Mike Elko Joins Aggie Moms in Finals Week Hugs Initiative
Yesterday morning, Texas A&M Head Football Coach Mike Elko announced that he will be joining the Aggie Moms outside the Memorial Student Center for the duration of finals week to give hugs to the student body.
“A lot of the boys on my team have told me that people are starting to think I’m scary after throwing all those chairs around and shouting expletives in the locker room, so I’m really trying to improve my image,” said Coach Elko.
Kathy McQueen, President of the Federation of Aggie Moms, has issued a statement on how she acquired Elko for the initiative.
“Randy Bond is my bestie’s son, and he had mentioned to her that Coach Elko always makes sure to hug every player during warmups before every football game,” said McQueen. “This made me get to thinking that we need him on our finals support team for those stressed-out babies on campus! Who knows, maybe they need a hug from a dad too!”
Junior Biomedical Engineering major Tony Gianu has spoken out on his excitement for the revival of this finals week program.
“I have a 47 in Biofluid Mechanics,” said Gianu. “But I know that with a bear hug from Coach Elko and a half-time level pep talk, I can get a 226% on my final exam and make the greatest academic comeback in school history!”

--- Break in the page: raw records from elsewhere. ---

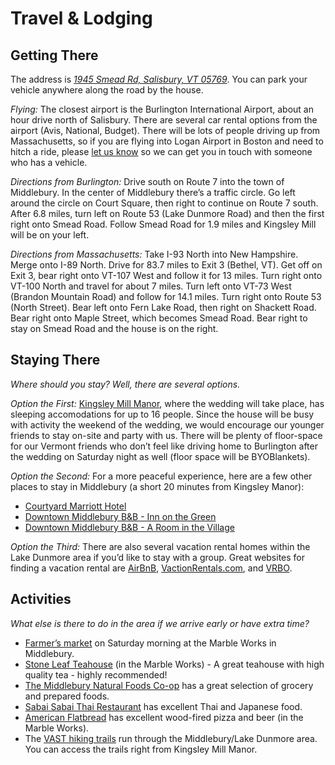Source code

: # Travel & Lodging

## Getting There

The address is [*1945 Smead Rd, Salisbury, VT 05769*](http://goo.gl/maps/3tt60). You can park your vehicle anywhere along the road by the house.

*Flying:* The closest airport is the Burlington International Airport, about an hour drive north of Salisbury. There are several car rental options from the airport (Avis, National, Budget). There will be lots of people driving up from Massachusetts, so if you are flying into Logan Airport in Boston and need to hitch a ride, please [let us know](/contact) so we can get you in touch with someone who has a vehicle.

*Directions from Burlington:* Drive south on Route 7 into the town of Middlebury. In the center of Middlebury there’s a traffic circle. Go left around the circle on Court Square, then right to continue on Route 7 south. After 6.8 miles, turn left on Route 53 (Lake Dunmore Road) and then the first right onto Smead Road. Follow Smead Road for 1.9 miles and Kingsley Mill will be on your left. 

*Directions from Massachusetts:* Take I-93 North into New Hampshire. Merge onto I-89 North. Drive for 83.7 miles to Exit 3 (Bethel, VT). Get off on Exit 3, bear right onto VT-107 West and follow it for 13 miles. Turn right onto VT-100 North and travel for about 7 miles. Turn left onto VT-73 West (Brandon Mountain Road) and follow for 14.1 miles. Turn right onto Route 53 (North Street). Bear left onto Fern Lake Road, then right on Shackett Road. Bear right onto Maple Street, which becomes Smead Road. Bear right to stay on Smead Road and the house is on the right.

<div class="end_of_block"></div>

## Staying There

*Where should you stay? Well, there are several options.*

*Option the First:* [Kingsley Mill Manor](http://www.kingsleymillmanor.com/), where the wedding will take place, has sleeping accomodations for up to 16 people. Since the house will be busy with activity the weekend of the wedding, we would encourage our younger friends to stay on-site and party with us. There will be plenty of floor-space for our Vermont friends who don’t feel like driving home to Burlington after the wedding on Saturday night as well (floor space will be BYOBlankets).

*Option the Second:* For a more peaceful experience, here are a few other places to stay in Middlebury (a short 20 minutes from Kingsley Manor):

- [Courtyard Marriott Hotel](http://www.marriott.com/hotels/travel/btvcy-courtyard-middlebury/)
- [Downtown Middlebury B&B - Inn on the Green](http://www.innonthegreen.com/)
- [Downtown Middlebury B&B - A Room in the Village](http://www.aroominthevillage.com/)

*Option the Third:* There are also several vacation rental homes within the Lake Dunmore area if you’d like to stay with a group. Great websites for finding a vacation rental are [AirBnB](www.airbnb.com), [VactionRentals.com](www.vacationrentals.com), and [VRBO](www.vrbo.com).


<div class="end_of_block"></div>

## Activities

*What else is there to do in the area if we arrive early or have extra time?*

- [Farmer’s market](http://www.middleburyfarmersmarket.org/) on Saturday morning at the Marble Works in Middlebury. 
- [Stone Leaf Teahouse](http://www.stoneleaftea.com/) (in the Marble Works) - A great teahouse with high quality tea - highly recommended! 
- [The Middlebury Natural Foods Co-op](http://middleburycoop.com/coop/index.php) has a great selection of grocery and prepared foods.
- [Sabai Sabai Thai Restaurant](http://sabaisabaithai.com/) has excellent Thai and Japanese food. 
- [American Flatbread](http://americanflatbread.com/restaurants/middlebury-vt/) has excellent wood-fired pizza and beer (in the Marble Works). 
- The [VAST hiking trails](http://www.addisoncounty.com/pages/visit.asp?content=hiking) run through the Middlebury/Lake Dunmore area. You can access the trails right from Kingsley Mill Manor.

With the start of finals swiftly approaching, the line for hugs from Aggie Moms and Coach Elko is sure to be all the way from the Memorial Student Center to White Creek Apartments.
— Lavender Hazed

Yes, Lavender Hazed is a Swiftie, but Don’t You start thinking those stereotypes Mean you know everything about her Sad Beautiful Tragic story. She bleeds Maroon which is why she joined the Corps of Cadets. But The Very First Night, Lavender Hazed learned the Corps was no Wonderland when The Smallest Man Who Ever Lived in Briggs Hall tried to haze her with a rubber snake attached to an Invisible String. Fortunately, she was able to Jump Then Fall out her window to the Holy Ground of the Quad and run to her Getaway Car. Lavender Hazed knew All Too Well (10 Minute Version) that Everything Has Changed. Even after reporting The Man, she could not Shake It Off that she was The Lucky One that was Safe & Sound. Long Story Short, now she spends her Daylight writing satire to expose hazing all across campus which to her is Better than Revenge. Mirrorball.